3.6.7.2 Common Mistakes to Avoid

  • Wrong: Passing the number instead of the locker (object). Example: void healPlayer(int health, int amount) { health += amount; } // Changes thrown away
  • Right: Passing a Player reference: void healPlayer(Player player, int amount) { player.heal(amount); }
  • Wrong: Assuming new variables mean new objects; e.g., Player backup = hero; // backup is the same object as hero
  • Right: To create a separate object, instantiate a new Player with a value, e.g., Player clone = new Player(hero.getHealth());
  • Misunderstanding Pass-by-Value: Java passes copies of references for objects, but the references point to the same underlying objects.

3.6.8 Looking Ahead: Objects in Memory

  • This section foreshadows deeper topics on how objects are stored and how method calls interact with objects in memory.

Quick Reference Highlights

  • Method formula example: ext{sum} = a + b inside a method returning an int.
  • Key method concepts:
    • public static: class-level access
    • returnType: type of value returned (use void if none)
    • parameters: zero or more typed inputs
  • Encapsulation essentials:
    • Private fields to protect data
    • Public methods to manipulate data safely
    • Invariants to enforce rules (e.g., health bounds)
  • Abstraction vs.

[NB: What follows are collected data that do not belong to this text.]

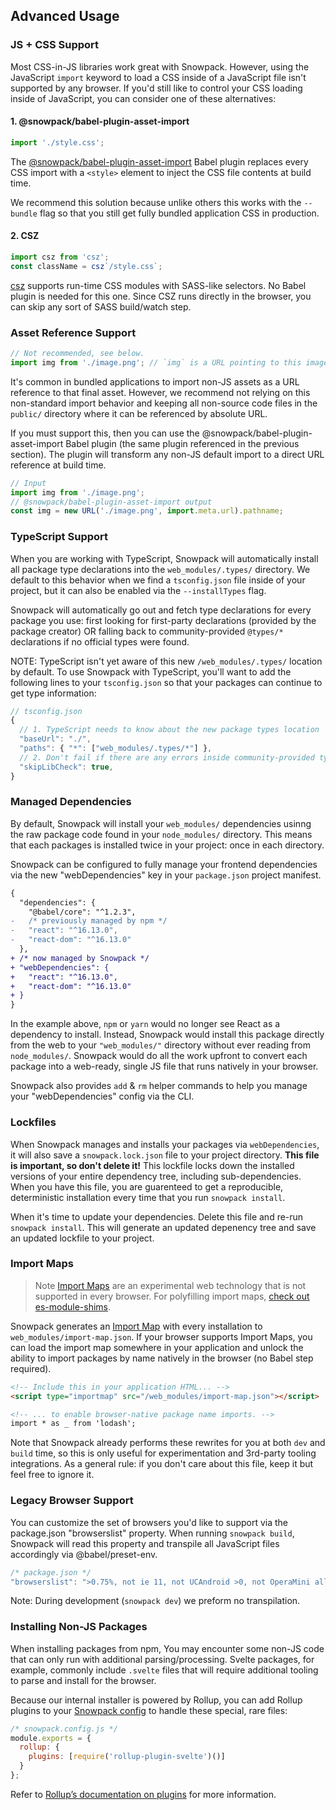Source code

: ## Advanced Usage

### JS + CSS Support

Most CSS-in-JS libraries work great with Snowpack. However, using the JavaScript `import` keyword to load a CSS inside of a JavaScript file isn't supported by any browser. If you'd still like to control your CSS loading inside of JavaScript, you can consider one of these alternatives:

#### 1. @snowpack/babel-plugin-asset-import

``` js
import './style.css';
```

The [@snowpack/babel-plugin-asset-import](https://github.com/pikapkg/create-snowpack-app/tree/master/packages/babel-plugin-asset-import) Babel plugin replaces every CSS import with a `<style>` element to inject the CSS file contents at build time. 

We recommend this solution because unlike others this works with the `--bundle` flag so that you still get fully bundled application CSS in production.

#### 2. CSZ

``` js
import csz from 'csz';
const className = csz`/style.css`;
```

[csz](https://github.com/lukejacksonn/csz) supports run-time CSS modules with SASS-like selectors. No Babel plugin is needed for this one. Since CSZ runs directly in the browser, you can skip any sort of SASS build/watch step.


### Asset Reference Support

``` js
// Not recommended, see below.
import img from './image.png'; // `img` is a URL pointing to this image
```

It's common in bundled applications to import non-JS assets as a URL reference to that final asset. However, we recommend not relying on this non-standard import behavior and keeping all non-source code files in the `public/` directory where it can be referenced by absolute URL.

If you must support this, then you can use the @snowpack/babel-plugin-asset-import Babel plugin (the same plugin referenced in the previous section). The plugin will transform any non-JS default import to a direct URL reference at build time.

``` js
// Input
import img from './image.png';
// @snowpack/babel-plugin-asset-import output
const img = new URL('./image.png', import.meta.url).pathname;
```

### TypeScript Support

When you are working with TypeScript, Snowpack will automatically install all package type declarations into the `web_modules/.types/` directory. We default to this behavior when we find a `tsconfig.json` file inside of your project, but it can also be enabled via the `--installTypes` flag.

Snowpack will automatically go out and fetch type declarations for every package you use: first looking for first-party declarations (provided by the package creator) OR falling back to community-provided `@types/*` declarations if no official types were found.

NOTE: TypeScript isn't yet aware of this new `/web_modules/.types/` location by default. To use Snowpack with TypeScript, you'll want to add the following lines to your `tsconfig.json` so that your packages can continue to get type information:

```js
// tsconfig.json
{
  // 1. TypeScript needs to know about the new package types location
  "baseUrl": "./",
  "paths": { "*": ["web_modules/.types/*"] },
  // 2. Don't fail if there are any errors inside community-provided type packages.
  "skipLibCheck": true,
}
```

### Managed Dependencies

By default, Snowpack will install your `web_modules/` dependencies usinng the raw package code found in your `node_modules/` directory. This means that each packages is installed twice in your project: once in each directory.

Snowpack can be configured to fully manage your frontend dependencies via the new "webDependencies" key in your `package.json` project manifest.

```diff
{
  "dependencies": {
    "@babel/core": "^1.2.3",
-   /* previously managed by npm */
-   "react": "^16.13.0",
-   "react-dom": "^16.13.0"
  },
+ /* now managed by Snowpack */
+ "webDependencies": {
+   "react": "^16.13.0",
+   "react-dom": "^16.13.0"
+ }
}
```

In the example above, `npm` or `yarn` would no longer see React as a dependency to install. Instead, Snowpack would install this package directly from the web to your `"web_modules/"` directory without ever reading from `node_modules/`. Snowpack would do all the work upfront to convert each package into a web-ready, single JS file that runs natively in your browser.

Snowpack also provides `add` & `rm` helper commands to help you manage your "webDependencies" config via the CLI.


### Lockfiles

When Snowpack manages and installs your packages via `webDependencies`, it will also save a `snowpack.lock.json` file to your project directory. **This file is important, so don't delete it!** This lockfile locks down the installed versions of your entire dependency tree, including sub-dependencies. When you have this file, you are guarenteed to get a reproducible, deterministic installation every time that you run `snowpack install`.

When it's time to update your dependencies. Delete this file and re-run `snowpack install`. This will generate an updated depenency tree and save an updated lockfile to your project.


### Import Maps

> Note [Import Maps](https://github.com/WICG/import-maps) are an experimental web technology that is not supported in every browser. For polyfilling import maps, [check out es-module-shims](https://github.com/guybedford/es-module-shims#import-maps).

Snowpack generates an [Import Map](https://github.com/WICG/import-maps) with every installation to `web_modules/import-map.json`. If your browser supports Import Maps, you can load the import map somewhere in your application and unlock the ability to import packages by name natively in the browser (no Babel step required).

``` markdown
<!-- Include this in your application HTML... -->
<script type="importmap" src="/web_modules/import-map.json"></script>

<!-- ... to enable browser-native package name imports. -->
import * as _ from 'lodash';
```

Note that Snowpack already performs these rewrites for you at both `dev` and `build` time, so this is only useful for experimentation and 3rd-party tooling integrations. As a general rule: if you don't care about this file, keep it but feel free to ignore it.


### Legacy Browser Support

You can customize the set of browsers you'd like to support via the package.json "browserslist" property. When running `snowpack build`, Snowpack will read this property and transpile all JavaScript files accordingly via @babel/preset-env.

```js
/* package.json */
"browserslist": ">0.75%, not ie 11, not UCAndroid >0, not OperaMini all",
```

Note: During development (`snowpack dev`) we preform no transpilation.


### Installing Non-JS Packages

When installing packages from npm, You may encounter some non-JS code that can only run with additional parsing/processing. Svelte packages, for example, commonly include `.svelte` files that will require additional tooling to parse and install for the browser.

Because our internal installer is powered by Rollup, you can add Rollup plugins to your [Snowpack config](#configuration-options) to handle these special, rare files:

```js
/* snowpack.config.js */
module.exports = {
  rollup: {
    plugins: [require('rollup-plugin-svelte')()]
  }
};
```

Refer to [Rollup’s documentation on plugins](https://rollupjs.org/guide/en/#using-plugins) for more information.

Encapsulation:
    • Encapsulation protects data
    • Abstraction hides internal complexity behind simple interfaces
  • Primitives vs. References:
    • Primitives: independent copies on assignment
    • References: multiple references can share the same object; changes propagate through all references to that object

Notes:

  • This study guide mirrors the progression from objects and classes to methods, parameter handling, and encapsulation/abstraction, culminating in the primitive vs. reference distinction and its memory implications. Use these bullets as a structured review to map to code practice and future topics (inheritance, polymorphism, etc.).